First Person Experience

December 7, 2007 at 5:24 pm

No one can deny that first person shooters (FPS for short) have evolved greatly from their ancestors like Doom and Wolfenstein 3D. Of course graphics get better from year to year and the gameplay changes depending on the focus of the title (e.g. Hero-against-everyone-else or a tactical team shooter). But for a long time, the story told, and especially how it is told, was stagnant.

At the start, Doom had only a few screens of text mentioning why you were thrown onto a demon-infested Mars. Then came prerendered cutscenes and around the same time, ingame cutscenes that the 3D engine rendered. But if you wanted to tell a story good, back then you had to use cutscenes because the graphics engine couldn’t handle things like lip-syncing, detailed models and animations.
Half-Life was the first game to use ingame cutscenes, and to not change the viewpoint in them. Before that in most cutscenes you would see your own character through a camera, like on film. But Half-Life changed the way a story in an FPS was told. I think there was not a single moment in the game where you would see your character through others eyes. That was really an experience, to see the whole story through the protagonists eyes, without a cut.

Flash forwards a few years and the change of a century. First Person cutscenes are pretty much given now in shooters to let you identify more with your character. For me, there were 2 games in the last year that really stood out with their story telling: BioShock and Call of Duty 4: Modern Warfare.

Warning: huge spoilers for BioShock and Call of Duty 4: Modern Warfare up ahead!
If you haven’t played one or both of these, and plan to do so… then read on if you like but don’t say I didn’t warn you.

While both of them are excellent games on their own, BioShock had a more fascinating story and Call of Duty was more of your regular War-Against-Terror story, there were two points in those games that made me, even as an old school gamer, take a breath and ponder what just happened:

In BioShock it was the scene where Ryan makes you kill him by using the phrase “Would you kindly?”. It’s not that I havent killed countless thugs and bosses in first person, but the intensity of the scene - first you cannot do anything about it because you are brainwashed to respond to that particular phrase. And second it is a really gruesome death being strangled.
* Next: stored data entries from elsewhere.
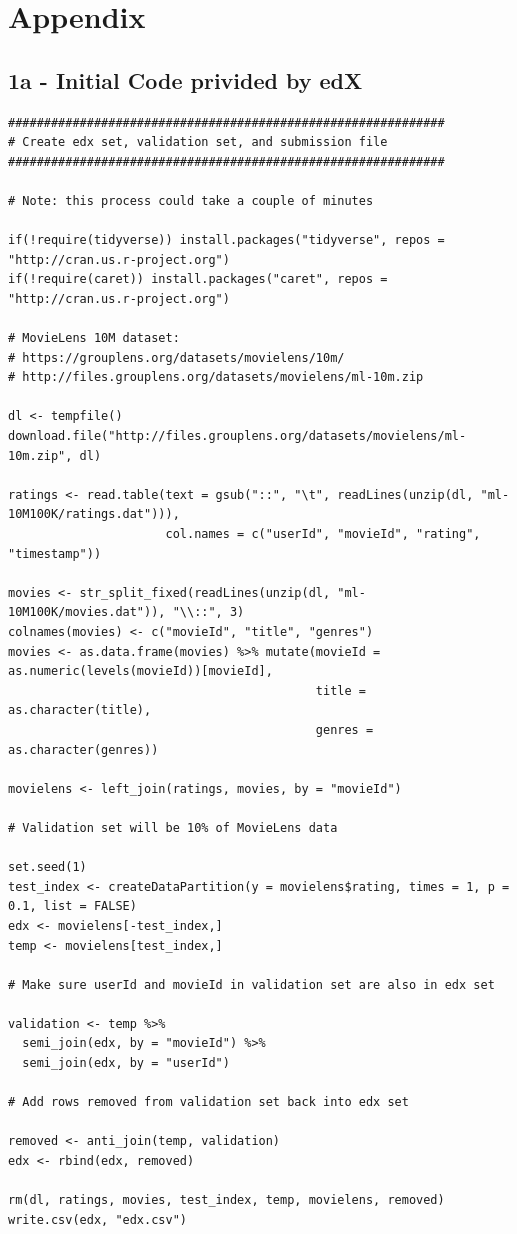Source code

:\documentclass[]{article}
\begin{document}
\hypertarget{appendix}{%
\section{Appendix}\label{appendix}}

\hypertarget{a---initial-code-privided-by-edx}{%
\subsection{1a - Initial Code privided by
edX}\label{a---initial-code-privided-by-edx}}

\begin{verbatim}
#############################################################
# Create edx set, validation set, and submission file
#############################################################

# Note: this process could take a couple of minutes

if(!require(tidyverse)) install.packages("tidyverse", repos = "http://cran.us.r-project.org")
if(!require(caret)) install.packages("caret", repos = "http://cran.us.r-project.org")

# MovieLens 10M dataset:
# https://grouplens.org/datasets/movielens/10m/
# http://files.grouplens.org/datasets/movielens/ml-10m.zip

dl <- tempfile()
download.file("http://files.grouplens.org/datasets/movielens/ml-10m.zip", dl)

ratings <- read.table(text = gsub("::", "\t", readLines(unzip(dl, "ml-10M100K/ratings.dat"))),
                      col.names = c("userId", "movieId", "rating", "timestamp"))

movies <- str_split_fixed(readLines(unzip(dl, "ml-10M100K/movies.dat")), "\\::", 3)
colnames(movies) <- c("movieId", "title", "genres")
movies <- as.data.frame(movies) %>% mutate(movieId = as.numeric(levels(movieId))[movieId],
                                           title = as.character(title),
                                           genres = as.character(genres))

movielens <- left_join(ratings, movies, by = "movieId")

# Validation set will be 10% of MovieLens data

set.seed(1)
test_index <- createDataPartition(y = movielens$rating, times = 1, p = 0.1, list = FALSE)
edx <- movielens[-test_index,]
temp <- movielens[test_index,]

# Make sure userId and movieId in validation set are also in edx set

validation <- temp %>% 
  semi_join(edx, by = "movieId") %>%
  semi_join(edx, by = "userId")

# Add rows removed from validation set back into edx set

removed <- anti_join(temp, validation)
edx <- rbind(edx, removed)

rm(dl, ratings, movies, test_index, temp, movielens, removed)
write.csv(edx, "edx.csv")
\end{verbatim}
\end{document}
After that scene I was vexed.

The scene in Call of Duty, while on a grander scale, felt even more personal to me: After heroically rescuing a female pilot from a downed Apache, you fly out with her and your crew, the city behind you. Then the unspeakable happens - a big missile explodes in the middle of the city, and the mushroom cloud it leaves makes it clear that it was a nuclear head. Your helicopter goes down and the screen goes black.
While the nuclear explosion surely was shocking, so far it didn’t me bother too much. The debriefing of the mission showed a board with dead and missing Marines, and listed your name on it. It wasn’t so much irritating that your character died because so far in the story you played 3 characters so you still had the others.
But when I started the next mission I was vexed again, and at the end of it, disgusted: The screen fades in from black, and you find yourself in the downed helicopter. Corpses around you. You cannot walk you can only crawl or kneel. You get out of the helicopter and look at your devastated surroundings, everything is reddish still, and on the horizon you can still se the big mushroom cloud. And then finally, after a few minutes in the debris, you fall to the ground, everything goes white, and you die.

Gulp.

That realy took me by surprise. A whole level just so you can experience your own last few minutes. As far as I know that is a game-first and has not been done before. And while it is shocking, disgusting and irritating, it is non the less - superb storytelling. After that scene I played through the rest of the game in one fell swoop because I was so pissed at the Terrorist who planted that bomb and I just wanted to get rid of him.

And that’s what good stories do: They move you.

I hope we will see much more bravely and oddly told stories in the future. Because a really good gameplay also deserves a really good story.